Will the compiler optimize division into multiplication

22
votes

Depending on this question Floating point division vs floating point multiplication. Division is slower than multiplication due to some reasons.

Will the compiler, usually, replace division by multiplication if it is possibe?

For example:

float a;
// During runtime a=5.4f
float b = a/10.f;

Will it be:

float a;
// During runtime a=5.4f
float b = a*0.1f;

If it is considered a compiler dependable question, I am using VS2013 default compiler. However, it would be nice if I got a generic answer (theoretical validity of this optimization)

1
c++c++11floating-pointcompiler-optimization
Wouldn't the compiler have to do a division in order to be able to multiply by the reciprocal?NathanOliver
This is not case included under "if possible", this is a case where it's not possible unless a loss of accuracy is accepted. So, hopefully only when compiling with a flag that specifically allows it.harold
goo.gl/AV8MlT Doesn't look like the compiler would optimize here.Simon Kraemer
You can look at assembly output in MSVC++ with fp:fast option: msdn.microsoft.com/en-us/library/e7s85ffb.aspxSerge Rogatch
I know this is for VS2013, but for the interest of GCC users: in GCC, the flag that specifically enables this particular optimization is -freciprocal-math, which is also automatically enabled when selecting either -funsafe-math-optimizations, -ffast-math or -Ofast. See gcc.gnu.org/onlinedocs/gcc-4.9.1/gcc/Optimize-Options.htmlPedro Gimeno

1 Answers

21
votes

No, the compiler is not allowed to do that for the general case: the two operations could produce results that are not bit-identical due to the representation error of the reciprocal.

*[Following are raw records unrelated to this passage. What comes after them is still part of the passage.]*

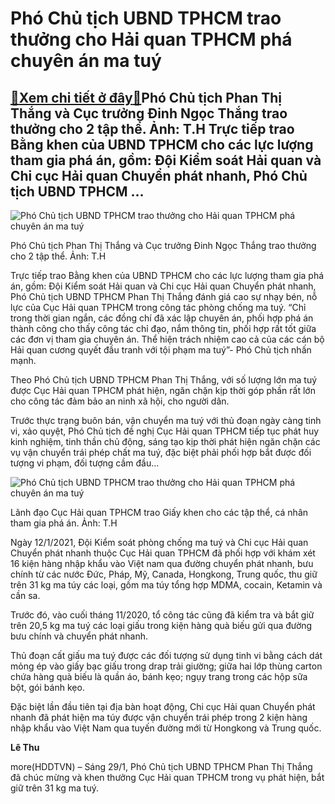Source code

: Phó Chủ tịch UBND TPHCM trao thưởng cho Hải quan TPHCM phá chuyên án ma tuý
===========================================================================

[:gift:Xem chi tiết ở đây:gift:](https://hddtvn.com/pho-chu-tich-ubnd-tphcm-trao-thuong-cho-hai-quan-tphcm-pha-chuyen-an-ma-tuy/)Phó Chủ tịch Phan Thị Thắng và Cục trưởng Đinh Ngọc Thắng trao thưởng cho 2 tập thể. Ảnh: T.H Trực tiếp trao Bằng khen của UBND TPHCM cho các lực lượng tham gia phá án, gồm: Đội Kiểm soát Hải quan và Chi cục Hải quan Chuyển phát nhanh, Phó Chủ tịch UBND TPHCM …
---------------------------------------------------------------------------------------------------------------------------------------------------------------------------------------------------------------------------------------------------------------------





![Phó Chủ tịch UBND TPHCM trao thưởng cho Hải quan TPHCM phá chuyên án ma tuý](https://hddtvn.com/wp-content/uploads/2021/01/70439299.jpg "Phó Chủ tịch UBND TPHCM trao thưởng cho Hải quan TPHCM phá chuyên án ma tuý")


Phó Chủ tịch Phan Thị Thắng và Cục trưởng Đinh Ngọc Thắng trao thưởng cho 2 tập thể. Ảnh: T.H



Trực tiếp trao Bằng khen của UBND TPHCM cho các lực lượng tham gia phá án, gồm: Đội Kiểm soát Hải quan và Chi cục Hải quan Chuyển phát nhanh, Phó Chủ tịch UBND TPHCM Phan Thị Thắng đánh giá cao sự nhạy bén, nỗ lực của Cục Hải quan TPHCM trong công tác phòng chống ma tuý. “Chỉ trong thời gian ngắn, các đồng chí đã xác lập chuyên án, phối hợp phá án thành công cho thấy công tác chỉ đạo, nắm thông tin, phối hợp rất tốt giữa các đơn vị tham gia chuyên án. Thể hiện trách nhiệm cao cả của các cán bộ Hải quan cương quyết đầu tranh với tội phạm ma tuý”- Phó Chủ tịch nhấn mạnh.


Theo Phó Chủ tịch UBND TPHCM Phan Thị Thắng, với số lượng lớn ma tuý được Cục Hải quan TPHCM phát hiện, ngăn chặn kịp thời góp phần rất lớn cho công tác đảm bảo an ninh xã hội, cho người dân.


Trước thực trạng buôn bán, vận chuyển ma tuý với thủ đoạn ngày càng tinh vi, xảo quyệt, Phó Chủ tịch đề nghị Cục Hải quan TPHCM tiếp tục phát huy kinh nghiệm, tinh thần chủ động, sáng tạo kịp thời phát hiện ngăn chặn các vụ vận chuyển trái phép chất ma tuý, đặc biệt phải phối hợp bắt được đối tượng vi phạm, đối tượng cầm đầu…





![Phó Chủ tịch UBND TPHCM trao thưởng cho Hải quan TPHCM phá chuyên án ma tuý](https://hddtvn.com/wp-content/uploads/2021/01/61040433.jpg "Phó Chủ tịch UBND TPHCM trao thưởng cho Hải quan TPHCM phá chuyên án ma tuý")


Lãnh đạo Cục Hải quan TPHCM trao Giấy khen cho các tập thể, cá nhân tham gia phá án. Ảnh: T.H



Ngày 12/1/2021, Đội Kiểm soát phòng chống ma tuý và Chi cục Hải quan Chuyển phát nhanh thuộc Cục Hải quan TPHCM đã phối hợp với khám xét 16 kiện hàng nhập khẩu vào Việt nam qua đường chuyển phát nhanh, bưu chính từ các nước Đức, Pháp, Mỹ, Canada, Hongkong, Trung quốc, thu giữ trên 31 kg ma túy các loại, gồm ma túy tổng hợp MDMA, cocain, Ketamin và cần sa.


Trước đó, vào cuối tháng 11/2020, tổ công tác cũng đã kiểm tra và bắt giữ trên 20,5 kg ma tuý các loại giấu trong kiện hàng quà biếu gửi qua đường bưu chính và chuyển phát nhanh.


Thủ đoạn cất giấu ma tuý được các đối tượng sử dụng tinh vi bằng cách dát mỏng ép vào giấy bạc giấu trong drap trải giường; giữa hai lớp thùng carton chứa hàng quà biếu là quần áo, bánh kẹo; ngụy trang trong các hộp sữa bột, gói bánh kẹo.


Đặc biệt lần đầu tiên tại địa bàn hoạt động, Chi cục Hải quan Chuyển phát nhanh đã phát hiện ma túy được vận chuyển trái phép trong 2 kiện hàng nhập khẩu vào Việt Nam qua tuyến đường mới từ Hongkong và Trung quốc.




**Lê Thu**



more(HDDTVN) – Sáng 29/1, Phó Chủ tịch UBND TPHCM Phan Thị Thắng đã chúc mừng và khen thưởng Cục Hải quan TPHCM trong vụ phát hiện, bắt giữ trên 31 kg ma tuý.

In your example, 0.1 does not have an exact representation as float. This causes the results of multiplication by 0.1 and division by 10 to differ:

float f = 21736517;
float a = f / 10.f;
float b = f * 0.1f;
cout << (a == b) << endl; // Prints zero

Demo.

Note: As njuffa correctly notes in the comment below, there are situations when the compiler could make some optimizations for a wide set of numbers, as described in this paper. For example, multiplying or dividing by a power of two is equivalent to addition to the exponent portion of the IEEE-754 float representation.